Podczas zorganizowanej w Niemczech konferencji DLD, Oliver Zipse, prezes BMW, ponownie przypomniał swoje (i koncernu) stanowisko na temat wodoru. Jego zdaniem będzie on filarem motoryzacji w przyszłości, bo „stanie na jednej tylko nodze jest niebezpieczne”. Do 2025 roku firma planuje wytworzyć paręset egzemplarzy BMW iX5 Hydrogen, masowa produkcja nie jest na razie przewidywana
Ogniwa paliwowe jako sensowna opcja w samochodach przyszłości?
Dla Zipsego wodór ma być „kolejną modą po elektrykach” oraz, jak się właśnie dowiedzieliśmy, „rozsądną i ważną alternatywą”. Kiedy BMW planuje przyszłość, „nie chce myśleć o jednym tylko filarze, lecz [pamięta też] o drugim, trzecim, czwartym, nawet piątym” (źródło). Tym pierwszym filarem, tą wspomnianą na wstępie jedną nogą, są oczywiście samochody elektryczne. Drugim najwyraźniej będzie wodór. Albo sprzedawane nadal samochody spalinowe. Ostatnimi dwoma – trudno powiedzieć.

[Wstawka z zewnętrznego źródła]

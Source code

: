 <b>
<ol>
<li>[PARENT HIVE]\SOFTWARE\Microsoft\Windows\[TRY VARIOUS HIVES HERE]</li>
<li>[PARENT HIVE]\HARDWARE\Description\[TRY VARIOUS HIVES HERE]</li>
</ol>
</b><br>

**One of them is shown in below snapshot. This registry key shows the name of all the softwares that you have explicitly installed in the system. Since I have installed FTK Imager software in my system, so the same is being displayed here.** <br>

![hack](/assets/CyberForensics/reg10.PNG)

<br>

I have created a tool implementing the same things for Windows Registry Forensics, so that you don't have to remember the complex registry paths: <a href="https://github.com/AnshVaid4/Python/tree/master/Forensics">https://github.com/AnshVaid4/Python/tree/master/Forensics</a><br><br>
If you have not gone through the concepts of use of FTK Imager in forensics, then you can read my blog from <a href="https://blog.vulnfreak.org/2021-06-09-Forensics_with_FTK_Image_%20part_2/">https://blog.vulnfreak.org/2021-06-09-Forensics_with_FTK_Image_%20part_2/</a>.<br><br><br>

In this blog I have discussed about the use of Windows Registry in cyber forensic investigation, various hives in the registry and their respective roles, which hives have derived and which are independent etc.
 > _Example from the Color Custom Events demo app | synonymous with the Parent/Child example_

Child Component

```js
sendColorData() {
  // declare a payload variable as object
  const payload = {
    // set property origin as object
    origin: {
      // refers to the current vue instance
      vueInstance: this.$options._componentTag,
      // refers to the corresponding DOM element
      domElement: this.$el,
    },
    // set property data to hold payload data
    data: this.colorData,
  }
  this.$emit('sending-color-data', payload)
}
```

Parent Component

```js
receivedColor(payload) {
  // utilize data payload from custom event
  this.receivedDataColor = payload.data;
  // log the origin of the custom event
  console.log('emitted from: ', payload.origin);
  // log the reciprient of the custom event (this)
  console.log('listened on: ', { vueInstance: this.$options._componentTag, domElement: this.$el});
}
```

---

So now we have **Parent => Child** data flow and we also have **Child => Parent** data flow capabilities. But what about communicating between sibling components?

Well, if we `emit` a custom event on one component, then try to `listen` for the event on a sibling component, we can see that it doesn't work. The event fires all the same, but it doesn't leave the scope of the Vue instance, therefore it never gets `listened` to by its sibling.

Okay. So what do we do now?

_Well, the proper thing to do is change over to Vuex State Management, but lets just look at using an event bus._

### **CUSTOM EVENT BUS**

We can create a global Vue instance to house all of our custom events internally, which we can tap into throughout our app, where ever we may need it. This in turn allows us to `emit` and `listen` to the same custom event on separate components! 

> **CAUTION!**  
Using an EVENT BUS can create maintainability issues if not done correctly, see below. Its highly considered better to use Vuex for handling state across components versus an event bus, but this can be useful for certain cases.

Choć prezes BMW raz na pewien czas przypomina się z wodorem, za każdym razem jego słowa wywołują coraz większe zdziwienie. Dopiero dziś wychodzi na jaw, że już przy BMW i3 producent dokładnie przemyślał technologię produkcji elektryków, a teraz pod względem wielu rozwiązań nie ustępuje wcale Tesli. Mimo tego firma angażuje się w projekt BMW iX5 Hydrogen, chwali się miniaturyzacją nowych ogniw paliwowych i zapowiada chęć wytworzenia paruset egzemplarzy modelu.
Dlaczego baterie tak niepokoją Zipsego? Otóż obawia się on koncernów walczących o surowce do produkcji ogniw, ponieważ konkurencja dopiero się rozpoczyna. Jego zdaniem właśnie teraz jest najlepszy moment, by wejść w napędy wodorowe, dlatego bawarskie przedsiębiorstwo będzie opowiadało się za rozbudową infrastruktury do ładowania oraz tankowania gazu.
Nota od redakcji Elektrowozu: komunikat płynący od BMW jest niespójny. Wygląda to tak, jakby firma chciała wprowadzić lekki niepokój w szeregach przeciwników. Ten sam Oliver Zipse zaledwie kilka dni wcześniej rozpływał się nad możliwościami samochodów z Neue Klasse zwiastowanych przez BMW i Vision Dee, w której to Neue Klasse ogniwa paliwowe nie są na razie brane pod uwagę. Dodajmy, że produkcyjny potomek i Vision Dee ma kusić zasięgiem, szybkością ładowania i ceną. Słowo „cena” powtórzył dwukrotnie, co zanotował portal Automotive News Europe (źródło; za paywallem).